Source data:
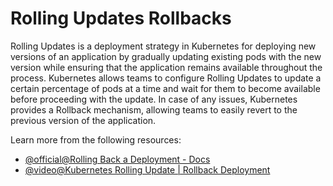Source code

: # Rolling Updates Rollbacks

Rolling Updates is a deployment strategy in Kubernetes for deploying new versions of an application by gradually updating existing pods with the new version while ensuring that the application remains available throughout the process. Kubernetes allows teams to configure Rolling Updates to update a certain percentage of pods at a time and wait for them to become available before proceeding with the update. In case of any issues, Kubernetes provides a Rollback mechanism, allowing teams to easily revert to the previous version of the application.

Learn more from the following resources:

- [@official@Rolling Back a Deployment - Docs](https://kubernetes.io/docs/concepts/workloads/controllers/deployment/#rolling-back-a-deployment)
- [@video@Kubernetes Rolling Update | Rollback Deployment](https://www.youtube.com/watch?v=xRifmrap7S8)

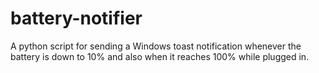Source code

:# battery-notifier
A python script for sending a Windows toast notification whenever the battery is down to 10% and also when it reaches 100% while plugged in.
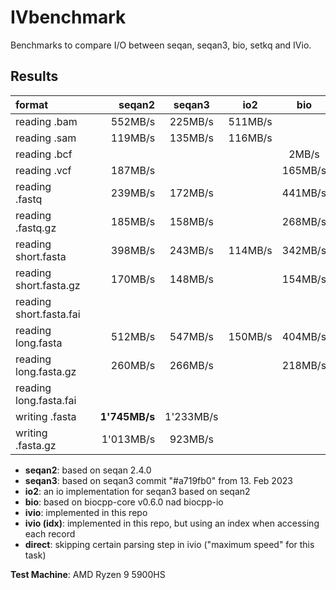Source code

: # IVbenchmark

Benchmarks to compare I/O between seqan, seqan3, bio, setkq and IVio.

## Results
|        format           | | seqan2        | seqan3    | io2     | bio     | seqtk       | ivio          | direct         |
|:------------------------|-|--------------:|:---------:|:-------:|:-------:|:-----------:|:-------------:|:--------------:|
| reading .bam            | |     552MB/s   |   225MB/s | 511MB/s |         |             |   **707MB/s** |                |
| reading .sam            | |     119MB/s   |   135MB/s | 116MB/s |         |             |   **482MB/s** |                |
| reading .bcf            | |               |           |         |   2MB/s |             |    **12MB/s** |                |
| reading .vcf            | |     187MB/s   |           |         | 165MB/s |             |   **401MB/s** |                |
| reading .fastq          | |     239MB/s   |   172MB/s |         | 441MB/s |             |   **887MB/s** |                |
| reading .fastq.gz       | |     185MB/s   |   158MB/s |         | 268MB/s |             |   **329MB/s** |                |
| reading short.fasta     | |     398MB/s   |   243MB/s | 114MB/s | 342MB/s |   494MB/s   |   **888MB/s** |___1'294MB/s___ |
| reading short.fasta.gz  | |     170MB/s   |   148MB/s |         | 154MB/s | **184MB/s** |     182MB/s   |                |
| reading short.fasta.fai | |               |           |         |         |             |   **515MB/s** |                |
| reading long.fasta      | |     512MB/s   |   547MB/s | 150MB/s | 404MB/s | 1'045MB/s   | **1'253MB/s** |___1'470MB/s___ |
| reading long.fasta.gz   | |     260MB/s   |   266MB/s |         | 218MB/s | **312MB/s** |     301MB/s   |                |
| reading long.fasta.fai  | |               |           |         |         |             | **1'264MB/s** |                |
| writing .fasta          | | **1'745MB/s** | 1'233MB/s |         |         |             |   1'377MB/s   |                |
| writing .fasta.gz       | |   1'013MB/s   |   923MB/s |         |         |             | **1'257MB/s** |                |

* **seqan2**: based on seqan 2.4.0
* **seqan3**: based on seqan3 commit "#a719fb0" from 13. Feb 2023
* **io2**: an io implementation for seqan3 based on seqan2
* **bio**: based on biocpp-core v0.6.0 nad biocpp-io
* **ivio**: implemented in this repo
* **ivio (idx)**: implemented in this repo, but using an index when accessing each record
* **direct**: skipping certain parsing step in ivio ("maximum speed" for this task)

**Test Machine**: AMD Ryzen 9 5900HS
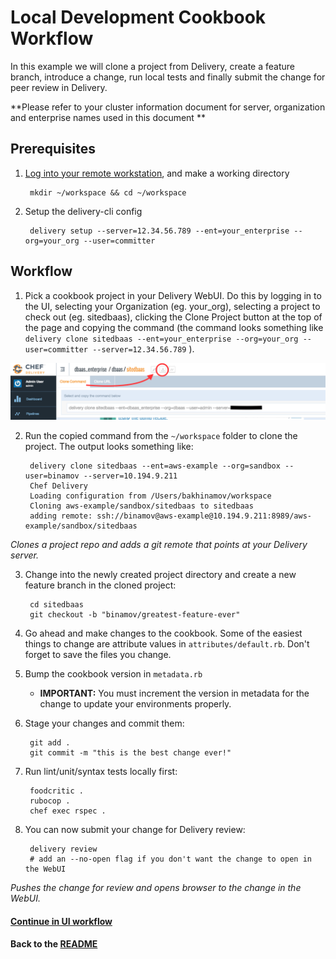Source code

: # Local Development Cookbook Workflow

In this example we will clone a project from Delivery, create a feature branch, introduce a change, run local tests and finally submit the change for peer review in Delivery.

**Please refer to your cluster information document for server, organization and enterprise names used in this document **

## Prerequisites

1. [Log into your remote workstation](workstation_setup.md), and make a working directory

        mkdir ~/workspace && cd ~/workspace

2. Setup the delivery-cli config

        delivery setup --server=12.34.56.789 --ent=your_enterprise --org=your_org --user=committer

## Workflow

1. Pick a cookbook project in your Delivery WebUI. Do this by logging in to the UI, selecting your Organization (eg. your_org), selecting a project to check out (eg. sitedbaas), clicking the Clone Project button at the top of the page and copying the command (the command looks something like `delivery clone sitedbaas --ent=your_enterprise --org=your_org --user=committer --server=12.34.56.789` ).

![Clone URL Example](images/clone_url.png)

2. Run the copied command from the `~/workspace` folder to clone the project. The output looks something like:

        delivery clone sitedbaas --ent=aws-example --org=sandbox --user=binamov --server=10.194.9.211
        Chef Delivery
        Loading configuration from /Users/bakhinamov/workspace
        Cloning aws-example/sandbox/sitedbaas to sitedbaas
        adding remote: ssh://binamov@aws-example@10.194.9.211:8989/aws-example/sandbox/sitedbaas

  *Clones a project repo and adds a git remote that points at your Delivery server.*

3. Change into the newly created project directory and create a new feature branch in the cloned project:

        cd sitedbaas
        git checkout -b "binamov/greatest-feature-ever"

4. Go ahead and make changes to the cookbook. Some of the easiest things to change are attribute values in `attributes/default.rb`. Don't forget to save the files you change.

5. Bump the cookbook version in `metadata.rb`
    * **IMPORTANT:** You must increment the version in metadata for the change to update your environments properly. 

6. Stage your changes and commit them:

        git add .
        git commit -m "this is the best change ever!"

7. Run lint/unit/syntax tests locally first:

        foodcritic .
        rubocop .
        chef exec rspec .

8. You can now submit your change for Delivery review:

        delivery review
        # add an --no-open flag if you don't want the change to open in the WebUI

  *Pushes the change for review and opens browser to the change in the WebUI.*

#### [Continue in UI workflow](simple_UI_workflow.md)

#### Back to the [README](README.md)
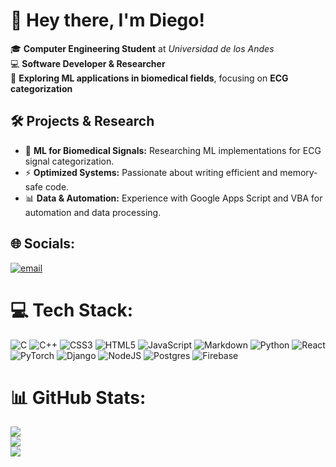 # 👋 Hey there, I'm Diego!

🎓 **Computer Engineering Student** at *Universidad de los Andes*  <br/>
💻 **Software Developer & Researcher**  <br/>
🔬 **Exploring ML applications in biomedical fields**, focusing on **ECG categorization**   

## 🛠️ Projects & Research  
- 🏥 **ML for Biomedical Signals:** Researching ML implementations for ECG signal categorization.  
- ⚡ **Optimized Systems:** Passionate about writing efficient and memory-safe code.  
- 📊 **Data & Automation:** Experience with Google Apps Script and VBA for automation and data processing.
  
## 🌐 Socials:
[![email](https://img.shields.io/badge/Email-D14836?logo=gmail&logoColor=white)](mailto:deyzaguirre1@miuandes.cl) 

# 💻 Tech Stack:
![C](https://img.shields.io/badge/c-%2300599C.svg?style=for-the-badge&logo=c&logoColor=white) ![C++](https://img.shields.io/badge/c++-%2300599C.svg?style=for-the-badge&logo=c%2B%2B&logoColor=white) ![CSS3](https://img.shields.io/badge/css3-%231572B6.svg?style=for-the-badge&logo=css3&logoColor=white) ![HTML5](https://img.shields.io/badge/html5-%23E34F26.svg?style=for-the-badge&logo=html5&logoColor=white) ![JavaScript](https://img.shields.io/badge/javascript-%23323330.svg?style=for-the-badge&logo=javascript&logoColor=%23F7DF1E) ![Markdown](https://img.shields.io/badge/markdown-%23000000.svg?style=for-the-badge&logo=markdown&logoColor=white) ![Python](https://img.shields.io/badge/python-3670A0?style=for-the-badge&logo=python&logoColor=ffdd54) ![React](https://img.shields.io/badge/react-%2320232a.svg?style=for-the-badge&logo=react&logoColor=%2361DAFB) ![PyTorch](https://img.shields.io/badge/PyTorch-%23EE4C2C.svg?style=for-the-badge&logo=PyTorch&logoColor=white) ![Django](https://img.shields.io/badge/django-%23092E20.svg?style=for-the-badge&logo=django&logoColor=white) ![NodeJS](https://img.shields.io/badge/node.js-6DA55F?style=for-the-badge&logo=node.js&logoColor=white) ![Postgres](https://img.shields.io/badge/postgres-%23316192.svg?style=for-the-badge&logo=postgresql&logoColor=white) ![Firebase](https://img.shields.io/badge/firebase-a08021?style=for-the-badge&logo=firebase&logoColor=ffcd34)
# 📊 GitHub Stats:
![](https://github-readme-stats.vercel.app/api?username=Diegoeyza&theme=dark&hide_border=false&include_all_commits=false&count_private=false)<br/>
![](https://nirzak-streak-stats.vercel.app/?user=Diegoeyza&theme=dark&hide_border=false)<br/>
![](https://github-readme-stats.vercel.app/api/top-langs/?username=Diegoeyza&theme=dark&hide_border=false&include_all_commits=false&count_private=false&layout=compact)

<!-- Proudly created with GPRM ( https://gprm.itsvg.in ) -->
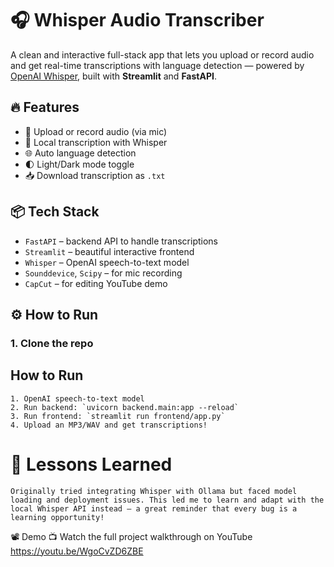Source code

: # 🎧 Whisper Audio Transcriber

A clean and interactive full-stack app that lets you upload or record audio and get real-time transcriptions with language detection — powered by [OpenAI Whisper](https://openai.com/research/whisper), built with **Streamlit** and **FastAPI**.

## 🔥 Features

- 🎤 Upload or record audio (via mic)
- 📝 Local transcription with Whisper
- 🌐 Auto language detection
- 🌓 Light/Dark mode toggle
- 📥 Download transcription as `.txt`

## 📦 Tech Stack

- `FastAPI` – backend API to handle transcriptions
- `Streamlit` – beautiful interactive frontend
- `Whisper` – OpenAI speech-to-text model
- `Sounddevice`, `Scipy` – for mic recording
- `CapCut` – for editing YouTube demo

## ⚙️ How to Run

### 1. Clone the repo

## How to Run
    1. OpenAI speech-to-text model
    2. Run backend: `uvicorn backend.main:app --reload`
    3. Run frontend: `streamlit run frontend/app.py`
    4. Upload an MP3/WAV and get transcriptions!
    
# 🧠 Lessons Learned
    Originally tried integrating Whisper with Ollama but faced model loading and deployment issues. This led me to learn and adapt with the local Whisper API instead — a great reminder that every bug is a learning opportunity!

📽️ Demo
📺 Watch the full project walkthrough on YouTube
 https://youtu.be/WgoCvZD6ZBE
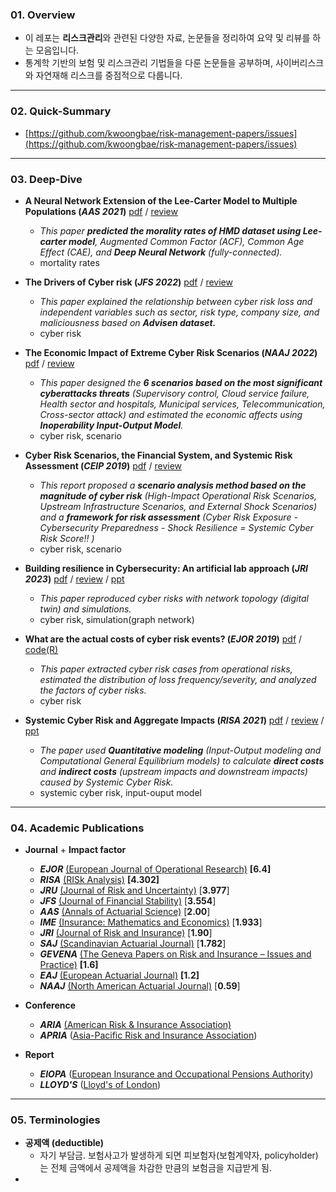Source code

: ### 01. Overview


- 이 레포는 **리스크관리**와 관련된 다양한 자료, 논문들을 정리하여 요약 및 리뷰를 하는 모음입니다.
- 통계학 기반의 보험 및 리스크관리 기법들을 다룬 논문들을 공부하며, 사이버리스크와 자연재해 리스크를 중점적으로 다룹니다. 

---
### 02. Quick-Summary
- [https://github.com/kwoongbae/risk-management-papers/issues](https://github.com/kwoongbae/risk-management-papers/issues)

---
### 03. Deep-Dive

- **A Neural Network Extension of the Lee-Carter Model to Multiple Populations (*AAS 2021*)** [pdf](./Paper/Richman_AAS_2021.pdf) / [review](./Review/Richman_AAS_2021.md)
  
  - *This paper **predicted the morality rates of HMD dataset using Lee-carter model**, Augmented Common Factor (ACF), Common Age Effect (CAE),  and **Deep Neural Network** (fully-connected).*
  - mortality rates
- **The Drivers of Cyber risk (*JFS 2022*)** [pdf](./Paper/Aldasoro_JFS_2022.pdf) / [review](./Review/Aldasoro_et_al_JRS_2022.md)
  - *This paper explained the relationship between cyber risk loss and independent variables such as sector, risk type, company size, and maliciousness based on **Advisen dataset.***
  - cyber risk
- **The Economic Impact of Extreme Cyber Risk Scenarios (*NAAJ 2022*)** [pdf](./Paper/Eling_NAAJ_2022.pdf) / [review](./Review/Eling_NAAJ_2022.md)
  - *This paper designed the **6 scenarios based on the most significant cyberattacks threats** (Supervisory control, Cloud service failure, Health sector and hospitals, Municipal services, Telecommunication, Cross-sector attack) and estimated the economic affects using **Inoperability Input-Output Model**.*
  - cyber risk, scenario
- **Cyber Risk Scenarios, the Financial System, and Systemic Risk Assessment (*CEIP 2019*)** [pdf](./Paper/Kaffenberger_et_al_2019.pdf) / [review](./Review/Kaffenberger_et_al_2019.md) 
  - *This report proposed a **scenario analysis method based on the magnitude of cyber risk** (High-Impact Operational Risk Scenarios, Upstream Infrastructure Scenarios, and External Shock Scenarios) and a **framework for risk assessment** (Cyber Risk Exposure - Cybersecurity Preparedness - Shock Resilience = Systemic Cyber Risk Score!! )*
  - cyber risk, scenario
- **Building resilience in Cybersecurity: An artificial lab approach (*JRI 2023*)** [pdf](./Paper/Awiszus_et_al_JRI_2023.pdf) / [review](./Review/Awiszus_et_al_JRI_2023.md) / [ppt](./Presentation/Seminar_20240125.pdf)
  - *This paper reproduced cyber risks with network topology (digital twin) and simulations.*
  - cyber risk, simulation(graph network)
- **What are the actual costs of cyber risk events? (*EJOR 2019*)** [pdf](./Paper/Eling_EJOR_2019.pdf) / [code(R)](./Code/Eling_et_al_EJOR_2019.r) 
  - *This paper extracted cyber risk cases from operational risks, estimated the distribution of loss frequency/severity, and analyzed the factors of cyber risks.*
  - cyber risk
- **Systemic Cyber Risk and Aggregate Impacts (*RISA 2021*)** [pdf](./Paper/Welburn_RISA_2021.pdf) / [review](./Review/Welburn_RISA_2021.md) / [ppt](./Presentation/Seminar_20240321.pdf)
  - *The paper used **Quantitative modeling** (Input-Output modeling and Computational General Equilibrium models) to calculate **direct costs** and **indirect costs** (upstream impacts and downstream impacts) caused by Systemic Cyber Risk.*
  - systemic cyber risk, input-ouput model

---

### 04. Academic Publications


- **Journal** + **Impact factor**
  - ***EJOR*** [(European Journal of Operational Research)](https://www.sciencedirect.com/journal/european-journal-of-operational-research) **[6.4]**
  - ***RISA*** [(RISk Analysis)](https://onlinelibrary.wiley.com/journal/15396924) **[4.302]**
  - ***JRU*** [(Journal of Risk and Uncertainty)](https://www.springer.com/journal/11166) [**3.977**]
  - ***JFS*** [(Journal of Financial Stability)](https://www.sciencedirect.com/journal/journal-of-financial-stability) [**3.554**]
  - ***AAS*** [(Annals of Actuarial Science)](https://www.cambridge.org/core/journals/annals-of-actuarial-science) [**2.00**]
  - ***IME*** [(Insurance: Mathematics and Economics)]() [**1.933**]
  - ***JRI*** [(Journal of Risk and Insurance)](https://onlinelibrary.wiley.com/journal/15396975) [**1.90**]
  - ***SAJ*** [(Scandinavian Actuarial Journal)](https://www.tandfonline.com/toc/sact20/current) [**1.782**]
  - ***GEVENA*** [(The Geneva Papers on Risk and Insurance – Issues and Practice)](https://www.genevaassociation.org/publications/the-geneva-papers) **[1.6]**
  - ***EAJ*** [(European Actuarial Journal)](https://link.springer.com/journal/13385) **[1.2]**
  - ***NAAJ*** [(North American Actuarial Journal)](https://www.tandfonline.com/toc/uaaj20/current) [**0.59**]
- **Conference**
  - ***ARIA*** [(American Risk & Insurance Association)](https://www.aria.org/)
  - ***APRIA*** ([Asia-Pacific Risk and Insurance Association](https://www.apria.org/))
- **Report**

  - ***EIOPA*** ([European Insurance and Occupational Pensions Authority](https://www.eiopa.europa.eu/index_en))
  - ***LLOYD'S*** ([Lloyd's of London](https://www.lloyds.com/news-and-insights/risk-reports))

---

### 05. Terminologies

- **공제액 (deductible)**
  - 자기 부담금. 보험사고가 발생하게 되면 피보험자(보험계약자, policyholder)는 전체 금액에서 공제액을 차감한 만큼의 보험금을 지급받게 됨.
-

### Assignment
An exact copy is required of the lines from the start of the records above through the line with "- [@official@Rolling Back", and only those, without any pictures.

### Exercise answer
Source code

: # Rolling Updates Rollbacks

Rolling Updates is a deployment strategy in Kubernetes for deploying new versions of an application by gradually updating existing pods with the new version while ensuring that the application remains available throughout the process. Kubernetes allows teams to configure Rolling Updates to update a certain percentage of pods at a time and wait for them to become available before proceeding with the update. In case of any issues, Kubernetes provides a Rollback mechanism, allowing teams to easily revert to the previous version of the application.

Learn more from the following resources:

- [@official@Rolling Back a Deployment - Docs](https://kubernetes.io/docs/concepts/workloads/controllers/deployment/#rolling-back-a-deployment)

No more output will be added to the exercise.